Mostafa Terrab partage son expérience depuis Boston, Massachusetts, en décrivant la transformation de l’Office Chérifien du Phosphate (OCP) d’une société d’extraction de roches en un important producteur d’engrais.
Dans une interview accordée à la chaîne de Harvard Business School pour l’émission « Creating Emerging Markets », le PDG du géant OCP, Mostafa Terrab explique comment l’entreprise, en l’espace de quelques années, est passée d’une production de 2-3 à 12 millions de tonnes d’engrais par an.
Répondant à la question de Geoffrey Jones sur sa nomination à la tête du Groupe OCP en 2006, Mostafa Terrab précise : « J’ai été nommé parce qu’il y avait des points d’interrogation – le gouvernement s’interrogeait sur la situation de l’OCP. À l’époque, l’OCP était une entreprise déficitaire. En fait, ce n’était pas une entreprise. C’était une société parapublique, et le O signifiait “office”. Mais elle avait connu une situation financière difficile au cours des années précédentes, ce qui n’était pas en rapport avec l’importance des réserves de phosphate au Maroc ».
« La question se posait de savoir pourquoi il en était ainsi. Sachant que j’étais un peu un homme de défis, ou peut-être un peu fou d’accepter des défis, ils m’ont demandé d’examiner la situation et de dire si j’étais prêt à essayer de résoudre le problème. C’est un défi qu’ils savaient que je ne pouvais pas refuser », poursuit le PDG.
Terrab fait savoir que l’activité principale du Groupe consistait, à l’époque, à vendre le minerai, ou ce qu’on appelle la roche phosphatée, sauf que ce n’était pas rentable, car le prix du phosphate était resté très stable, même en dollars nominaux, pendant 30 ans.

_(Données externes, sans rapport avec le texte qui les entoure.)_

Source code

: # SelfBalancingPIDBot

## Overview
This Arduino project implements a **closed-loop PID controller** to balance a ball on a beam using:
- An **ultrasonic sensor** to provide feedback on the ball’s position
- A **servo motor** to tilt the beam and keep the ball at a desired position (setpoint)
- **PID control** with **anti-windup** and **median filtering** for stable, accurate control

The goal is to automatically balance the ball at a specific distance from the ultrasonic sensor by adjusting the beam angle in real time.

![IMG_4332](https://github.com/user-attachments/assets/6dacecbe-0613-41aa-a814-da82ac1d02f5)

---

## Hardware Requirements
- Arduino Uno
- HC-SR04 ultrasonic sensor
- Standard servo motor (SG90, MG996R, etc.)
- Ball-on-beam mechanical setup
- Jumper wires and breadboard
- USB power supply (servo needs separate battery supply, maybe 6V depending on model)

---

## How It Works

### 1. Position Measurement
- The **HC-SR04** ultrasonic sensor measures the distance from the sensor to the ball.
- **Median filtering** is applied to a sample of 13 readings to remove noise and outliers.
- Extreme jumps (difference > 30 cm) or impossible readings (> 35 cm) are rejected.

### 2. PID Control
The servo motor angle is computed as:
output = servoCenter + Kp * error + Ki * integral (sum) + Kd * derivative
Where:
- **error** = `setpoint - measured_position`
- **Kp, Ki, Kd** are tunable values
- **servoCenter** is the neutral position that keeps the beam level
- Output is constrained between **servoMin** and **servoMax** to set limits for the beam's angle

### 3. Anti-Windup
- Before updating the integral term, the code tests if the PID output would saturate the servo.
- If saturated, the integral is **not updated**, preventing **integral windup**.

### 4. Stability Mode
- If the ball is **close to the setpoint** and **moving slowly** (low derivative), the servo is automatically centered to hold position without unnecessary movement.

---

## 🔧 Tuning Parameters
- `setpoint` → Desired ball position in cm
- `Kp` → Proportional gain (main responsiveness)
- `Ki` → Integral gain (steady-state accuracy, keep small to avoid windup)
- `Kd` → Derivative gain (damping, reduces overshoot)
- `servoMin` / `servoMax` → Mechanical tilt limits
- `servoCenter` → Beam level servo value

« Comme vous pouvez l’imaginer, les coûts n’étaient pas stables. Nous étions dans une activité où notre principal produit diminuait en termes de dollars réels. Les coûts augmentaient et c’est ce qui a entraîné les pertes annuelles de l’entreprise », a-t-il dévoilé.
C’est en effet une stratégie qui devait être mise en place. « Nous avons décidé que la seule solution était d’ajouter de la valeur à la roche phosphatée dans le pays, en produisant divers produits finis à partir de cette roche. Le reste appartient à l’histoire, car nous avons pu investir massivement dans la production d’engrais et sortir l’entreprise de sa situation assez rapidement », souligne Terrab.
De 2006 à 2015, l’OCP a embauché massivement, mais il s’agissait de jeunes, de personnes non expérimentées, et a décidé de mettre en place un système de formation massive, de la formation des cadres à la formation technique. « Nous avons investi massivement dans la formation, à tel point que nous avons même créé une université pour avoir la capacité de former ces jeunes gens en interne », note le PDG.
Terrab identifie l’état d’esprit comme principal défi. « Notre activité principale a complètement changé en quelques années, passant d’un producteur et vendeur de roches à un producteur et vendeur d’engrais. Si votre activité principale change aussi rapidement et aussi massivement, nous devons nous assurer que l’état d’esprit et la culture sont différents ».
Pour le PDG du géant OCP, l’état d’esprit et la culture d’une entreprise dont l’activité principale est la nutrition des plantes sont différents de ceux d’une entreprise minière ou purement industrielle. L’entreprise, ajoute-t-il, devait être plus proche de l’agriculteur et plus proches du secteur agricole.
« Nous avons créé ce que nous appelons un mouvement. Après avoir embauché quelques milliers de jeunes gens – bien formés, mais sans expérience – nous nous sommes rendu compte qu’ils comprenaient très bien notre objectif principal et notre stratégie », a-t-il avancé.
Quant à l’attention portée par OCP à l’Afrique, le Groupe s’est engagé à répondre à la totalité de la demande africaine en cas de besoin, un engagement qui a impliqué des dons ciblés d’engrais personnalisés dans une vingtaine de pays, mais aussi une vision stratégique et bénéfique pour le continent.
« En ce qui concerne les engrais, nous avons examiné la question sous le même angle et nous avons dit que l’opportunité n’était pas d’apporter des engrais standard en Afrique, mais de fabriquer des engrais adaptés à la plante et au sol dans les conditions africaines », explique Terrab.
« Nous avons pris le pari de dire que le marché africain des engrais n’allait pas ressembler aux autres, de la même manière que le mobile était plus adapté aux conditions africaines. Adaptons nos produits à la situation des pays africains dans lesquels nous opérons, c’est-à-dire à peu près toute l’Afrique, soit environ 40 pays. Nous avons décidé de ne pas apporter d’engrais standard, mais de fabriquer des engrais sur mesure, pour ainsi dire, ou adaptés, personnalisés pour le sol et la plante », poursuit le responsable.
Sur la question du Sahara et des ressources en phosphate, Terrab clarifie : « Je veux mettre les choses en perspective parce que si vous regardez malheureusement la littérature, même un livre récent écrit sur le phosphate, la plupart des documents prétendent que la majorité des réserves de phosphate du Maroc se trouvent dans le Sahara marocain, les régions du sud. Ce n’est pas le cas ».
Selon le PDG d’OCP, celui-ci ne représente que 2 % des réserves. Les principaux gisements de phosphate se trouvent dans le nord du Maroc. « Ce n’est même pas notre chiffre. Il s’agit d’un chiffre de l’US Geological Survey (USGS) et de l’International Fertilizer Development Center (IFDC). De nombreuses institutions ont ce chiffre de 2 % », a-t-il souligné.
Pour rappel, l’OCP est aujourd’hui l’un des plus gros contributeurs à l’économie nationale. En décembre dernier, le Groupe avait annoncé un vaste programme d’investissement dans les énergies renouvelables et le dessalement de l’eau de mer, doté d’un budget de 130 milliards de dirhams.